An important driver of occupational segregation is modern technological trends ranging from ICT to the emergence of a larger service sectors that have worked to the comparative advantage of women. Many more service jobs and fewer jobs based on brawn have increased the returns to women of working more in the market. In addition, a range of personality traits and skills work to the advantage of women in some occupations more than others.

Another driver of occupational segregation is women have more occupation choices than men because of different personality traits and superior verbal and readings skills. The superior verbal and reading skills of teenage girls are the equivalent of ½ a year’s extra schooling (OECD 2012). Teenage girls also score higher on personality traits such as persistence. Teenage boys have many more behavioural problems. Boys do especially poorly in broken families (Bertrand and Pan 2013).

Jacob (2002) found that higher non-cognitive skills and larger college premiums for women accounted for 90 percent of the gender gap in higher education. Becker, Hubbard and Murphy (2010) found that differences in the costs of college for women and men are primarily due to differences in the distributions of non-cognitive skills and explain most of the world-wide overtaking of men by women in higher education.

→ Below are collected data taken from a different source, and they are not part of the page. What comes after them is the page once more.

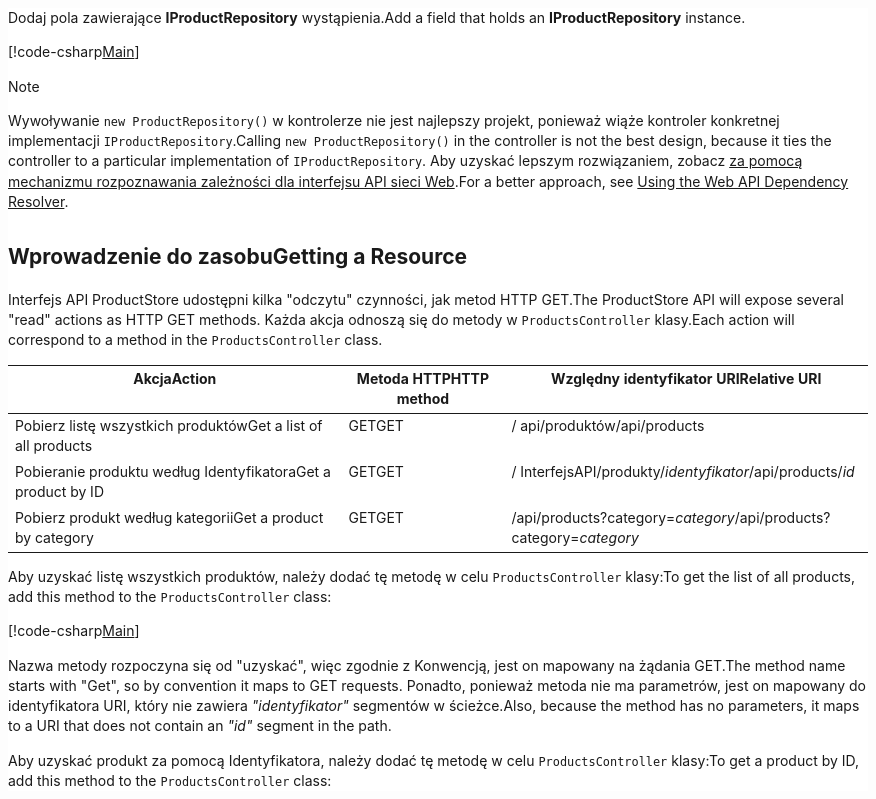 <span data-ttu-id="0c9d0-216">Dodaj pola zawierające **IProductRepository** wystąpienia.</span><span class="sxs-lookup"><span data-stu-id="0c9d0-216">Add a field that holds an **IProductRepository** instance.</span></span>

[!code-csharp[Main](creating-a-web-api-that-supports-crud-operations/samples/sample5.cs)]

> [!NOTE]
> <span data-ttu-id="0c9d0-217">Wywoływanie `new ProductRepository()` w kontrolerze nie jest najlepszy projekt, ponieważ wiąże kontroler konkretnej implementacji `IProductRepository`.</span><span class="sxs-lookup"><span data-stu-id="0c9d0-217">Calling `new ProductRepository()` in the controller is not the best design, because it ties the controller to a particular implementation of `IProductRepository`.</span></span> <span data-ttu-id="0c9d0-218">Aby uzyskać lepszym rozwiązaniem, zobacz [za pomocą mechanizmu rozpoznawania zależności dla interfejsu API sieci Web](../advanced/dependency-injection.md).</span><span class="sxs-lookup"><span data-stu-id="0c9d0-218">For a better approach, see [Using the Web API Dependency Resolver](../advanced/dependency-injection.md).</span></span>


## <a name="getting-a-resource"></a><span data-ttu-id="0c9d0-219">Wprowadzenie do zasobu</span><span class="sxs-lookup"><span data-stu-id="0c9d0-219">Getting a Resource</span></span>

<span data-ttu-id="0c9d0-220">Interfejs API ProductStore udostępni kilka &quot;odczytu&quot; czynności, jak metod HTTP GET.</span><span class="sxs-lookup"><span data-stu-id="0c9d0-220">The ProductStore API will expose several &quot;read&quot; actions as HTTP GET methods.</span></span> <span data-ttu-id="0c9d0-221">Każda akcja odnoszą się do metody w `ProductsController` klasy.</span><span class="sxs-lookup"><span data-stu-id="0c9d0-221">Each action will correspond to a method in the `ProductsController` class.</span></span>

| <span data-ttu-id="0c9d0-222">Akcja</span><span class="sxs-lookup"><span data-stu-id="0c9d0-222">Action</span></span> | <span data-ttu-id="0c9d0-223">Metoda HTTP</span><span class="sxs-lookup"><span data-stu-id="0c9d0-223">HTTP method</span></span> | <span data-ttu-id="0c9d0-224">Względny identyfikator URI</span><span class="sxs-lookup"><span data-stu-id="0c9d0-224">Relative URI</span></span> |
| --- | --- | --- |
| <span data-ttu-id="0c9d0-225">Pobierz listę wszystkich produktów</span><span class="sxs-lookup"><span data-stu-id="0c9d0-225">Get a list of all products</span></span> | <span data-ttu-id="0c9d0-226">GET</span><span class="sxs-lookup"><span data-stu-id="0c9d0-226">GET</span></span> | <span data-ttu-id="0c9d0-227">/ api/produktów</span><span class="sxs-lookup"><span data-stu-id="0c9d0-227">/api/products</span></span> |
| <span data-ttu-id="0c9d0-228">Pobieranie produktu według Identyfikatora</span><span class="sxs-lookup"><span data-stu-id="0c9d0-228">Get a product by ID</span></span> | <span data-ttu-id="0c9d0-229">GET</span><span class="sxs-lookup"><span data-stu-id="0c9d0-229">GET</span></span> | <span data-ttu-id="0c9d0-230">/ InterfejsAPI/produkty/*identyfikator*</span><span class="sxs-lookup"><span data-stu-id="0c9d0-230">/api/products/*id*</span></span> |
| <span data-ttu-id="0c9d0-231">Pobierz produkt według kategorii</span><span class="sxs-lookup"><span data-stu-id="0c9d0-231">Get a product by category</span></span> | <span data-ttu-id="0c9d0-232">GET</span><span class="sxs-lookup"><span data-stu-id="0c9d0-232">GET</span></span> | <span data-ttu-id="0c9d0-233">/api/products?category=*category*</span><span class="sxs-lookup"><span data-stu-id="0c9d0-233">/api/products?category=*category*</span></span> |

<span data-ttu-id="0c9d0-234">Aby uzyskać listę wszystkich produktów, należy dodać tę metodę w celu `ProductsController` klasy:</span><span class="sxs-lookup"><span data-stu-id="0c9d0-234">To get the list of all products, add this method to the `ProductsController` class:</span></span>

[!code-csharp[Main](creating-a-web-api-that-supports-crud-operations/samples/sample6.cs)]

<span data-ttu-id="0c9d0-235">Nazwa metody rozpoczyna się od &quot;uzyskać&quot;, więc zgodnie z Konwencją, jest on mapowany na żądania GET.</span><span class="sxs-lookup"><span data-stu-id="0c9d0-235">The method name starts with &quot;Get&quot;, so by convention it maps to GET requests.</span></span> <span data-ttu-id="0c9d0-236">Ponadto, ponieważ metoda nie ma parametrów, jest on mapowany do identyfikatora URI, który nie zawiera *&quot;identyfikator&quot;* segmentów w ścieżce.</span><span class="sxs-lookup"><span data-stu-id="0c9d0-236">Also, because the method has no parameters, it maps to a URI that does not contain an *&quot;id&quot;* segment in the path.</span></span>

<span data-ttu-id="0c9d0-237">Aby uzyskać produkt za pomocą Identyfikatora, należy dodać tę metodę w celu `ProductsController` klasy:</span><span class="sxs-lookup"><span data-stu-id="0c9d0-237">To get a product by ID, add this method to the `ProductsController` class:</span></span>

percentage of degrees conferred on women by major

About 64% of recent New Zealand graduates were women but they have personality traits and verbal and reading skills that will be rewarded more in interactive professions and occupations. Women are pursuing these comparative advantages and maximising the rewards on their skills and natural talents. These differences in skills and talents will lead to different occupational and sub-occupational distributions and mixes as compared to men despite any differences arising from the gendered division of labour and effort and costs of care giving.

There are fewer women in STEM occupations because they have better options elsewhere to reward both their mathematical and scientific talents and their superior verbal and reading skills.

The wage premium for STEM occupations for women is much smaller because they have options elsewhere that reward all of their skills, not just their STEM related talents. Young women and well as young men do equally will in the STEM prerequisites. Women have more options is other higher power occupations that make full use of their more diverse talents.

Occupational segregation in the future in part will be driven the same factors behind much higher female tertiary educational attainment. Superior verbal and readings skills and greater persistence and self-organisation among women will make some occupations more rewarding for them as compared to males who have, on average, fewer of these innate talents.